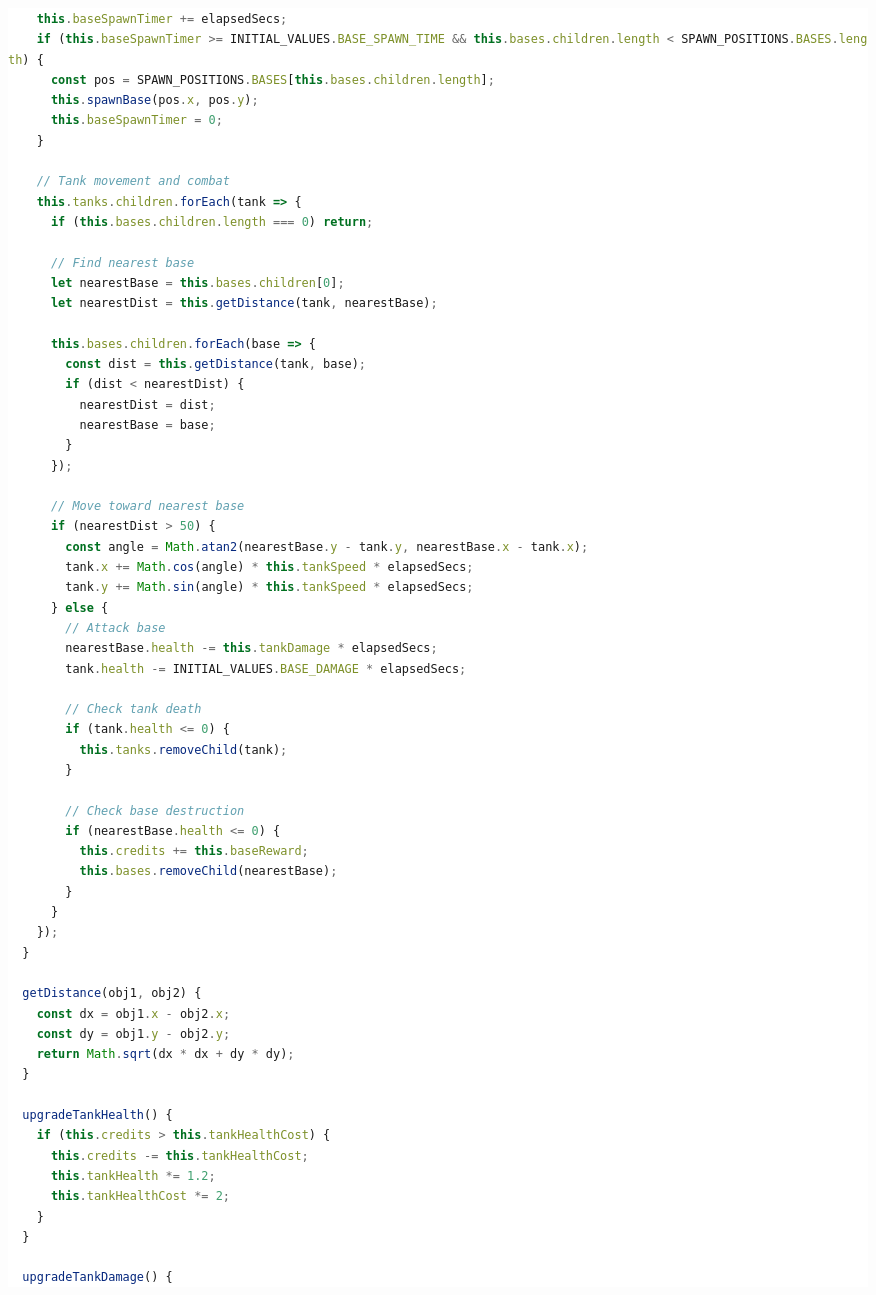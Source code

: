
 ```js src/game/gameLogic.js
    this.baseSpawnTimer += elapsedSecs;
    if (this.baseSpawnTimer >= INITIAL_VALUES.BASE_SPAWN_TIME && this.bases.children.length < SPAWN_POSITIONS.BASES.length) {
      const pos = SPAWN_POSITIONS.BASES[this.bases.children.length];
      this.spawnBase(pos.x, pos.y);
      this.baseSpawnTimer = 0;
    }

    // Tank movement and combat
    this.tanks.children.forEach(tank => {
      if (this.bases.children.length === 0) return;

      // Find nearest base
      let nearestBase = this.bases.children[0];
      let nearestDist = this.getDistance(tank, nearestBase);

      this.bases.children.forEach(base => {
        const dist = this.getDistance(tank, base);
        if (dist < nearestDist) {
          nearestDist = dist;
          nearestBase = base;
        }
      });

      // Move toward nearest base
      if (nearestDist > 50) {
        const angle = Math.atan2(nearestBase.y - tank.y, nearestBase.x - tank.x);
        tank.x += Math.cos(angle) * this.tankSpeed * elapsedSecs;
        tank.y += Math.sin(angle) * this.tankSpeed * elapsedSecs;
      } else {
        // Attack base
        nearestBase.health -= this.tankDamage * elapsedSecs;
        tank.health -= INITIAL_VALUES.BASE_DAMAGE * elapsedSecs;

        // Check tank death
        if (tank.health <= 0) {
          this.tanks.removeChild(tank);
        }

        // Check base destruction
        if (nearestBase.health <= 0) {
          this.credits += this.baseReward;
          this.bases.removeChild(nearestBase);
        }
      }
    });
  }

  getDistance(obj1, obj2) {
    const dx = obj1.x - obj2.x;
    const dy = obj1.y - obj2.y;
    return Math.sqrt(dx * dx + dy * dy);
  }

  upgradeTankHealth() {
    if (this.credits > this.tankHealthCost) {
      this.credits -= this.tankHealthCost;
      this.tankHealth *= 1.2;
      this.tankHealthCost *= 2;
    }
  }

  upgradeTankDamage() {
```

* Problem to solve
The whole listing above, word for word: repeat it with the pictures excluded.

* Exercise output
Source code

:
 ```js src/game/gameLogic.js
    this.baseSpawnTimer += elapsedSecs;
    if (this.baseSpawnTimer >= INITIAL_VALUES.BASE_SPAWN_TIME && this.bases.children.length < SPAWN_POSITIONS.BASES.length) {
      const pos = SPAWN_POSITIONS.BASES[this.bases.children.length];
      this.spawnBase(pos.x, pos.y);
      this.baseSpawnTimer = 0;
    }

    // Tank movement and combat
    this.tanks.children.forEach(tank => {
      if (this.bases.children.length === 0) return;

      // Find nearest base
      let nearestBase = this.bases.children[0];
      let nearestDist = this.getDistance(tank, nearestBase);

      this.bases.children.forEach(base => {
        const dist = this.getDistance(tank, base);
        if (dist < nearestDist) {
          nearestDist = dist;
          nearestBase = base;
        }
      });

      // Move toward nearest base
      if (nearestDist > 50) {
        const angle = Math.atan2(nearestBase.y - tank.y, nearestBase.x - tank.x);
        tank.x += Math.cos(angle) * this.tankSpeed * elapsedSecs;
        tank.y += Math.sin(angle) * this.tankSpeed * elapsedSecs;
      } else {
        // Attack base
        nearestBase.health -= this.tankDamage * elapsedSecs;
        tank.health -= INITIAL_VALUES.BASE_DAMAGE * elapsedSecs;

        // Check tank death
        if (tank.health <= 0) {
          this.tanks.removeChild(tank);
        }

        // Check base destruction
        if (nearestBase.health <= 0) {
          this.credits += this.baseReward;
          this.bases.removeChild(nearestBase);
        }
      }
    });
  }

  getDistance(obj1, obj2) {
    const dx = obj1.x - obj2.x;
    const dy = obj1.y - obj2.y;
    return Math.sqrt(dx * dx + dy * dy);
  }

  upgradeTankHealth() {
    if (this.credits > this.tankHealthCost) {
      this.credits -= this.tankHealthCost;
      this.tankHealth *= 1.2;
      this.tankHealthCost *= 2;
    }
  }

  upgradeTankDamage() {
```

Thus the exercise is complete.